Q: When a Mapper processes the intermediate output data, how are the number and size of the partitions(reducers) calculated?
A: The partitioner uses the user defined values in the job configuration numPartitions. A reducer is used for each partition. In 1.x code, look at MapTask.java, in the constructors of internal classes OldOutputCollector(Stable API) and
NewOutputCollector (New API). The data estimated to be going into a partition, for limit/scheduling
checks, is currently a naive computation, done by summing upon the estimate output sizes of each map.
Q: When a JobTracker assigns a task to a reducer does it also specify the location of the intermediate data?
A: The JobTracker does not send the information of locations when a reduce is scheduled. When the reducers begin the shuffle phase, they query the TaskTracker to get the map completion events, via the TaskTracker#getMapCompletionEvents protocol call. The TaskTracker by itself calls the JobTracker#getTaskCompletionEvents protocol call to get this information underneath. The returned structure carries the host that has completed the map successfully, which the Reducer's copier relies on to fetch the data from the correct host's TaskTracker.
Q: How does a reducer determine which portion of the remote intermediate output data to retrieve?
A: The reducer asks each TaskTracker for the completed maps of the assigned data.
Q: How many reducers should I use for my job?
A: The answer depends on the job, but in general, if too many small files are created this will cause more time spent in I/O. A lower number of reducers will create fewer, but larger, output files. A good rule of thumb is to tune the number of reducers so that the output files are at least a half a block size. The right number of reducers seems to be between 0.95 or 1.75 multiplied by (nodes * mapred.tasktracker.tasks.maximum). At a multiplier of 0.95 all of the reducers can launch immediately and start transferring map outputs as the maps finish. At 1.75 the faster nodes will finish their first round of reduces and launch a second round of reduces doing a much better job of load balancing.
Q: How can more resources be allocated to a running MapReduce job?
A: There isn't a systematic or elegant way to add resources to a running job.
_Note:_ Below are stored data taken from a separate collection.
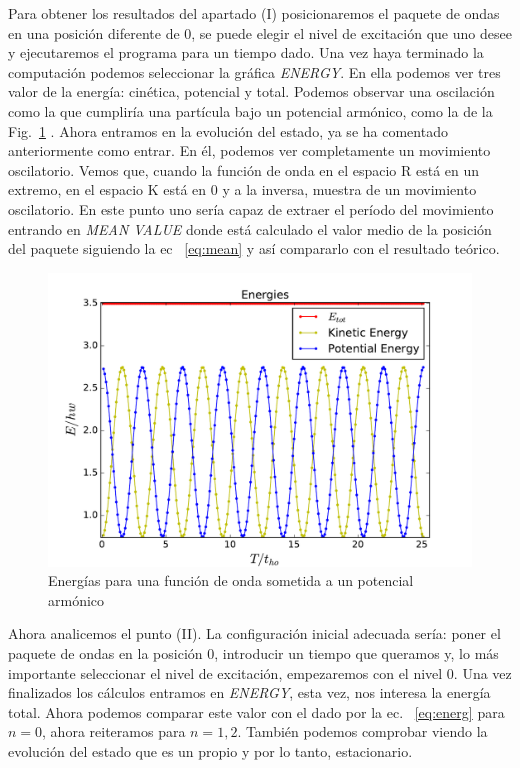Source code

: Para obtener los resultados del apartado (I) posicionaremos el paquete de ondas en una posici\'on diferente de 0, se puede elegir el nivel de excitaci\'on que uno desee y ejecutaremos el programa para un tiempo dado. Una vez haya terminado la computaci\'on podemos seleccionar la gr\'afica\textit{ ENERGY}. En ella podemos ver tres valor de la energ\'ia: cin\'etica, potencial y total. Podemos observar una oscilaci\'on como la que cumplir\'ia una part\'icula bajo un potencial arm\'onico, como la de la Fig.~\ref{Fig:harm} . Ahora entramos en la evoluci\'on del estado, ya se ha comentado anteriormente como entrar. En \'el, podemos ver completamente un movimiento oscilatorio. Vemos que, cuando la funci\'on de onda en el espacio R est\'a en un extremo, en el espacio K est\'a en 0 y a la inversa, muestra de un movimiento oscilatorio. En este punto uno ser\'ia capaz de extraer el per\'iodo del movimiento entrando en \textit{MEAN VALUE} donde est\'a calculado el valor medio de la posici\'on del paquete siguiendo la ec ~\eqref{eq:mean} y as\'i compararlo con el resultado te\'orico.
\linebreak

\begin{figure}[tb]
	\centering
	\includegraphics[width=0.9\linewidth]{harm.pdf}
	\caption{Energ\'ias para una funci\'on de onda sometida a un potencial arm\'onico}
	\label{Fig:harm}
\end{figure}
Ahora analicemos el punto (II). La configuraci\'on inicial adecuada ser\'ia: poner el paquete de ondas en la posici\'on 0, introducir un tiempo que queramos y, lo m\'as importante seleccionar el nivel de excitaci\'on, empezaremos con el nivel 0. Una vez finalizados los c\'alculos entramos en \textit{ENERGY}, esta vez, nos interesa la energ\'ia total. Ahora podemos comparar este valor con el dado por la ec. ~\eqref{eq:energ} para $n=0$, ahora reiteramos para $n=1,2$. Tambi\'en podemos comprobar viendo la evoluci\'on del estado que es un propio y por lo tanto, estacionario.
The inelegant (and untested) alternative is to shut down the tasktrackers one at a time, update the configuration files to add slots, and start them again. This process will cause some tasks to fail, and could cause a JobTracker deciding that map outputs on a given TaskTracker can't be fetched, then re-running those maps elsewhere.
Q: How do I manage MapReduce and HDFS on nodes with different disk sizes?
A: MapReduce can spill to disk without bounds in clusters containing nodes with different disk sizes.
If MapReduce jobs are not tuned correctly, they could eat all the space that was capacity planned for the HDFS.
The solution is to bound MapReduce to a fixed volume of disk space. Using separate partitions for MapReduce ensures spills-to-disk do not overrun the HDBS disks. One solution is to configure MapReduce to use a dedicated MapReduce file system with a fixed size from each disk pool. If the fixed size is too big, reset the quota and return that space to the HDFS so that if user jobs compete for disk space, HDFS will remain safe.